It has been proposed that the antitumor activity of SPT is caused by increasing the levels of proapoptotic ceramides. In fact, some anticancer drugs exert at least part of their therapeutic effects through the activation of SPT. In particular, fenretinide, a synthetic retinoid and cytotoxic molecule to a variety of cancer cells, increased the concentration of dhCer and Cer, leading to neuroblastoma cell apoptosis, an action that was associated with the interaction of this drug with SPT and DeS1 [65] . Furthermore, a fenretinide metabolite, 4-oxo-fenretinide, markedly induced G2-M cell cycle arrest and apoptosis in ovarian, breast and neuroblastoma tumor cells [66] . Interestingly, naturally occurring resveratrol, a phytoalexin present in grapes and red wine, potently induced growth inhibition and apoptosis in metastatic breast cancer cells via the activation of SPT and accumulation of ceramide [67] .

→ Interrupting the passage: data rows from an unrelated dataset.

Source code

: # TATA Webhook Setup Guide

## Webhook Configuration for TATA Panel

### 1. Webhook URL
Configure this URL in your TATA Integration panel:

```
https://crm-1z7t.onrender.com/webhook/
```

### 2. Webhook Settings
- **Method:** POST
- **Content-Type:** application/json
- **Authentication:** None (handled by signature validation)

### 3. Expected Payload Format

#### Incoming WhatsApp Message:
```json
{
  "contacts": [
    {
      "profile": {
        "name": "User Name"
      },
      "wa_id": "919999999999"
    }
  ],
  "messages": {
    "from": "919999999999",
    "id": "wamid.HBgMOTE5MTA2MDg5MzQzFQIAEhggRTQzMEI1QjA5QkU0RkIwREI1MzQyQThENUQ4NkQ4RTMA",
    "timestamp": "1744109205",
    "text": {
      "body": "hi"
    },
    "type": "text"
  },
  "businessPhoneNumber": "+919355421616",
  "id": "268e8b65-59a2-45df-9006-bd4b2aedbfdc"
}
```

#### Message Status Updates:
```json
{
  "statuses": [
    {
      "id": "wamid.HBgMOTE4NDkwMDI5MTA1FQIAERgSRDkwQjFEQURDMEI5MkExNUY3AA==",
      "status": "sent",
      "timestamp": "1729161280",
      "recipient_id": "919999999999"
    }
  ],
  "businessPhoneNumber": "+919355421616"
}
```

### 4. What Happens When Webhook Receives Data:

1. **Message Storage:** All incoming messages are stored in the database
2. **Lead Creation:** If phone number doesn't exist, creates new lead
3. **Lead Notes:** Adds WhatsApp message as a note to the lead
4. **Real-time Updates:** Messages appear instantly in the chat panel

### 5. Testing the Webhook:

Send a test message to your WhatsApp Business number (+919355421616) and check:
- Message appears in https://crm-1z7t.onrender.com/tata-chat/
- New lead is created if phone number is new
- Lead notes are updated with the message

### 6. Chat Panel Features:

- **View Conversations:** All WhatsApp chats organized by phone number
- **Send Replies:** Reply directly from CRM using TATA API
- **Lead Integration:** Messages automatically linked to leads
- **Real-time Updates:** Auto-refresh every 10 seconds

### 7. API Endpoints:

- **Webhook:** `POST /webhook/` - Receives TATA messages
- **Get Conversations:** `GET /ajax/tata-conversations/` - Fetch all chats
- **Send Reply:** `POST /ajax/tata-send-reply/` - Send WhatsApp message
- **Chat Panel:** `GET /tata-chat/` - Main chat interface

Recently, it has been shown that the SPTLC2 and SPTLC3 subunits have a different affinity for Acyl-CoA in the function of the chain, giving rise to Cer of different lengths, while SPTLC1 is essential to produce an active enzyme [68, 69] . ssSPT subunits have been described as important regulators of SPT activity. Recently, it has been observed that in patients with prostate cancer treated with anti-androgens treatment, an increase in the expression of SPTSSB was detected [70] . Moreover, administration of exogenous Cer nanoliposomes was determined as an efficient treatment in cancer cells [70] . In addition to ssSPT subunits, the Tsc3 subunit was found to be a potent regulatory protein of SPT, increasing its activity by up to 50-fold [71, 72] .

CerS takes part in both the de novo pathway and the salvage pathway of ceramide synthesis. CerS is a family of six different isoforms, each of which synthesizes ceramides with different chain lengths of fatty acyl-CoA, resulting in a specific activity. This fact is important, since, for example, CerS1 generates 18-carbon Cer (C 18:0 -Ceramide) that inhibits tumor growth [73] , whereas CerS5/6 produces C 16:0 -Ceramide, an anti-apoptotic metabolite in human head and neck squamous cell carcinomas [74] that is also involved in type II diabetes [17, 33, 75] and that has proinflammatory properties [76] . Interestingly, a specific inhibitor of CerS1, called P053, has been described to reduce the levels of C 18:0 -Ceramide in renal HEK 293 cancer cells [77] . Overexpression of CerS2 or CerS4 increases very long chain ceramides (C 24:0 -Ceramide), which have a protective effect on human breast and colon cancer [78] . Recently, increased levels of C 24:0 -Ceramide in gallbladder cancer was observed due to the overexpression of SPT and CerS2 and related to the progression of the tumor [24] .

Interestingly, analogs derived from Fingolimod (FTY720) specifically inhibit isoforms of CerS in HCT-106 and HeLa cells. Specifically, the ST1058 and ST1074 inhibitors preferentially inhibit CerS2 and CerS4, whereas ST1072 blocks the activities of CerS4 and CerS6, and ST1060 inhibits CerS2 [79] .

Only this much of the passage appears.